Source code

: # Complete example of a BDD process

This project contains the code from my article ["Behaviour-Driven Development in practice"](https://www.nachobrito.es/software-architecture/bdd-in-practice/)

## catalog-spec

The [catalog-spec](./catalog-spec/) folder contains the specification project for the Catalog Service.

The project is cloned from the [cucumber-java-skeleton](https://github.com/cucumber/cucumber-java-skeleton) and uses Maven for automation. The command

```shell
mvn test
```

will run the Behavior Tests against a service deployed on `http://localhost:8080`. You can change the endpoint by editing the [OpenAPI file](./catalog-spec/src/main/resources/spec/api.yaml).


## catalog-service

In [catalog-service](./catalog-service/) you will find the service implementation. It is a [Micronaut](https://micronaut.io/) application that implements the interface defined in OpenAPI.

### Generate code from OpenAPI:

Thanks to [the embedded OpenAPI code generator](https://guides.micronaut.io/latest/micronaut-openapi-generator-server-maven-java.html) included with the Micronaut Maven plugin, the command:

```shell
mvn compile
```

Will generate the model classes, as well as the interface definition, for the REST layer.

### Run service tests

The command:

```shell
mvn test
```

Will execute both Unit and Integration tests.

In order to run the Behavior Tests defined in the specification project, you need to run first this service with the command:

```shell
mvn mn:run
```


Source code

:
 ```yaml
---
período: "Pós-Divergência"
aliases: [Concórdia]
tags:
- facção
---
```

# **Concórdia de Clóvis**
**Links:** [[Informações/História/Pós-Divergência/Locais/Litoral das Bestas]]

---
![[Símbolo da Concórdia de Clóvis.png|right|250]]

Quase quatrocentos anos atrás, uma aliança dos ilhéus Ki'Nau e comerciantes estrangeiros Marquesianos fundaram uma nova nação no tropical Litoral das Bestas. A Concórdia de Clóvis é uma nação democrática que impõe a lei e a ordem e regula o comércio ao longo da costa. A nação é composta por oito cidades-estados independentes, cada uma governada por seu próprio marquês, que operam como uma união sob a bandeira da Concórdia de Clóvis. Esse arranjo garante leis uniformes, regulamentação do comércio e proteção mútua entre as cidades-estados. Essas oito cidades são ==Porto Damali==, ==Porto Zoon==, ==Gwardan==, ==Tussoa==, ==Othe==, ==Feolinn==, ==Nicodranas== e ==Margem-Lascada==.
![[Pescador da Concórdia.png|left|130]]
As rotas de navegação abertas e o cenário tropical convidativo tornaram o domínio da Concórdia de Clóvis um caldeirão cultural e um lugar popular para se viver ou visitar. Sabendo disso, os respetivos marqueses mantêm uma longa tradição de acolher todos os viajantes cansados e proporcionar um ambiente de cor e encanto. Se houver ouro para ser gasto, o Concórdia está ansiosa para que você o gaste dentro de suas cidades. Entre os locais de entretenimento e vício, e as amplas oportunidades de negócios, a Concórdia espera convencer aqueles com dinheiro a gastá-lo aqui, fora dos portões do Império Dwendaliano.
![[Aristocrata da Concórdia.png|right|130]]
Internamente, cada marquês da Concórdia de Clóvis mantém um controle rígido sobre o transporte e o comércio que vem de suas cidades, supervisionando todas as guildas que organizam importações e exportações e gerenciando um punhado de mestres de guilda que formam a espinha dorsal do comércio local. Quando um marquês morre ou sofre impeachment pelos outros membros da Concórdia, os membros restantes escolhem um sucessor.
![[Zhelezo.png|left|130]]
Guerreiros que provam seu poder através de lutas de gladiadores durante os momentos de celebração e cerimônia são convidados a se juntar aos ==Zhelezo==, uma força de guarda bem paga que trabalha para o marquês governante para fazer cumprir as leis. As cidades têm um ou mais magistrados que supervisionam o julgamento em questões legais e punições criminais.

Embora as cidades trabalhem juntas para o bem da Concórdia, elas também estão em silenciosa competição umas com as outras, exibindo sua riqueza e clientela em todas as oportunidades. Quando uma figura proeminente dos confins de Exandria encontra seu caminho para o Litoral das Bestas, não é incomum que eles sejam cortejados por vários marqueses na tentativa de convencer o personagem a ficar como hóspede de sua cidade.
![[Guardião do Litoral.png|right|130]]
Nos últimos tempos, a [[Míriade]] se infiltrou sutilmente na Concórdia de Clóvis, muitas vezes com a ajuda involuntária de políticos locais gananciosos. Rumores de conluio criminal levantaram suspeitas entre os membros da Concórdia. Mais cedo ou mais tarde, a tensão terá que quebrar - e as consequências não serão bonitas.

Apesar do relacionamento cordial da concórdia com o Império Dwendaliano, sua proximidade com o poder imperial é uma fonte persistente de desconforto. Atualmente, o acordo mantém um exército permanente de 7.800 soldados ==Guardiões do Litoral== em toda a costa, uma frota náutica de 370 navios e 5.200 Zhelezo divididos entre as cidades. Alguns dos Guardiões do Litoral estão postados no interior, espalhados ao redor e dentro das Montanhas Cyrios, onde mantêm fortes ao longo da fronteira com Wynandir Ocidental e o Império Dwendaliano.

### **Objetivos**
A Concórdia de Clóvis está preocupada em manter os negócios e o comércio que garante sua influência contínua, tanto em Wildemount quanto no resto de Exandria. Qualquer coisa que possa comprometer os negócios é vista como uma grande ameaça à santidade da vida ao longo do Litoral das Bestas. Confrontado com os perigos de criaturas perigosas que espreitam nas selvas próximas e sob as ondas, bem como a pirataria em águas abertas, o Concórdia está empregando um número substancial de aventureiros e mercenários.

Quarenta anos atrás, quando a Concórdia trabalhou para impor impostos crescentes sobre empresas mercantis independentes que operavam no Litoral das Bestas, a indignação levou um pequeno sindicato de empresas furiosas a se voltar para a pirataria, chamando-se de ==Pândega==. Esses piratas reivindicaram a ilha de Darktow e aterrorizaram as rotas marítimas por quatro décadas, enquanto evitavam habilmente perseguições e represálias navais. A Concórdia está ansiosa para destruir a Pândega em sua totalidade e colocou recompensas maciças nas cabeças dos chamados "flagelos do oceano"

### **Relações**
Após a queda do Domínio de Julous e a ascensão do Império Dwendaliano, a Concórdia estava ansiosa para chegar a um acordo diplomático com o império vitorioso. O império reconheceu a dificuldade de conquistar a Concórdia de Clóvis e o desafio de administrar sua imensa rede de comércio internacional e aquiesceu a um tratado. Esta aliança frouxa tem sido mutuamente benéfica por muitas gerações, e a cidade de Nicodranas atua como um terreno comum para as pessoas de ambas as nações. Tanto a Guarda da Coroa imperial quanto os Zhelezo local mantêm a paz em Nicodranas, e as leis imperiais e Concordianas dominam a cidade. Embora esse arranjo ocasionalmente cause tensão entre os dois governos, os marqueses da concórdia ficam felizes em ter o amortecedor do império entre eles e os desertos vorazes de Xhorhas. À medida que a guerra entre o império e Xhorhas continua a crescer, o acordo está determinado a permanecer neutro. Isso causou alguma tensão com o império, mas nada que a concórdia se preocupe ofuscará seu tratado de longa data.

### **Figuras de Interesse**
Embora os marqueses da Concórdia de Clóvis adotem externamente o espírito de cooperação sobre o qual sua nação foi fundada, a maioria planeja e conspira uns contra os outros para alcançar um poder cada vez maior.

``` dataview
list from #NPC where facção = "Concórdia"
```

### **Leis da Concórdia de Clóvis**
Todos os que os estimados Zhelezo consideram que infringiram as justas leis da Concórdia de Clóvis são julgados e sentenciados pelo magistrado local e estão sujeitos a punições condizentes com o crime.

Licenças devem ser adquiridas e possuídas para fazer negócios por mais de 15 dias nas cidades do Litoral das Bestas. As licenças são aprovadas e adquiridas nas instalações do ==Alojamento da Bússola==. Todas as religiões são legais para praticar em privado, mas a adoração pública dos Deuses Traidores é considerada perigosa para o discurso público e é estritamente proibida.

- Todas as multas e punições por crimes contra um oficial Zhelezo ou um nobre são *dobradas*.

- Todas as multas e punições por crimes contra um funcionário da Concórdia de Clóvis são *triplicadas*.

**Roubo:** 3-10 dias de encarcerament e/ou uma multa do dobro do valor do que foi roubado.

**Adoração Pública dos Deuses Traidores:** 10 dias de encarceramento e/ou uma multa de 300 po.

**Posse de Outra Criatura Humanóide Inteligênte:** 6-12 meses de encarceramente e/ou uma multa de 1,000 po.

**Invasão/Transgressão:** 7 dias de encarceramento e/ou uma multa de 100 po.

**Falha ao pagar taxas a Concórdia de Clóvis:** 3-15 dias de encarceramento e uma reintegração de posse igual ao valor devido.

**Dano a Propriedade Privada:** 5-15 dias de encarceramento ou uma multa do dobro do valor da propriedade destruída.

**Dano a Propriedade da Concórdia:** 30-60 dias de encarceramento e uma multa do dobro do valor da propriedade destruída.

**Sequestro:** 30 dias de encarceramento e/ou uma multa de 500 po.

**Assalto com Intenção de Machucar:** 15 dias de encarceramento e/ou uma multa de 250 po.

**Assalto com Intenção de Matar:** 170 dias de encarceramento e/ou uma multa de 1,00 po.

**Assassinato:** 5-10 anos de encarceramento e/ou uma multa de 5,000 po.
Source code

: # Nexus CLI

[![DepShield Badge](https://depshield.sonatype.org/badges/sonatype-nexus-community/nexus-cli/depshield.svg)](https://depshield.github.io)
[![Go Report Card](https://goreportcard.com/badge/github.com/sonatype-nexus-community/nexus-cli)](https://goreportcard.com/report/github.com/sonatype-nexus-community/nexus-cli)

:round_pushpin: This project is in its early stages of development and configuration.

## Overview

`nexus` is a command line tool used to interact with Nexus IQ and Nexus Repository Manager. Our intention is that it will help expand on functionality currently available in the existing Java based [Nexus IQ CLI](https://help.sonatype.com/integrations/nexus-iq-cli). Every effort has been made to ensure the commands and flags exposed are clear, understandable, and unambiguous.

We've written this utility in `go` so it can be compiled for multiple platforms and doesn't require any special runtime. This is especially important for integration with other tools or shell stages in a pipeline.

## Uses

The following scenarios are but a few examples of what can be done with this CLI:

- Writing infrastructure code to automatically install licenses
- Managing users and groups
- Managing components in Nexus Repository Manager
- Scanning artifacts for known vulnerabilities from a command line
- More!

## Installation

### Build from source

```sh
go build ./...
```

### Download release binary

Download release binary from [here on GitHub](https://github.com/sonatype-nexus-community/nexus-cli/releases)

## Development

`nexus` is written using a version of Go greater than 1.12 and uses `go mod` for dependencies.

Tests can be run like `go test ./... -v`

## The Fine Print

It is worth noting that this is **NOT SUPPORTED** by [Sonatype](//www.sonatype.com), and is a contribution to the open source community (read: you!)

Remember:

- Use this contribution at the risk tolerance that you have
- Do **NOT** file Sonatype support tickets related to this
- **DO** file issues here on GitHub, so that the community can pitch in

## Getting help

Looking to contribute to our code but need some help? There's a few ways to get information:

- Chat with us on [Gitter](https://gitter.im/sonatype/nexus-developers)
★ ★ ★ ★ ★
> [Exercise description] All lines from the one that contains "Looking to contribute" through the end of the listing above should be copied exactly, with nothing else.

> [Exercise answer]
Looking to contribute to our code but need some help? There's a few ways to get information:

- Chat with us on [Gitter](https://gitter.im/sonatype/nexus-developers)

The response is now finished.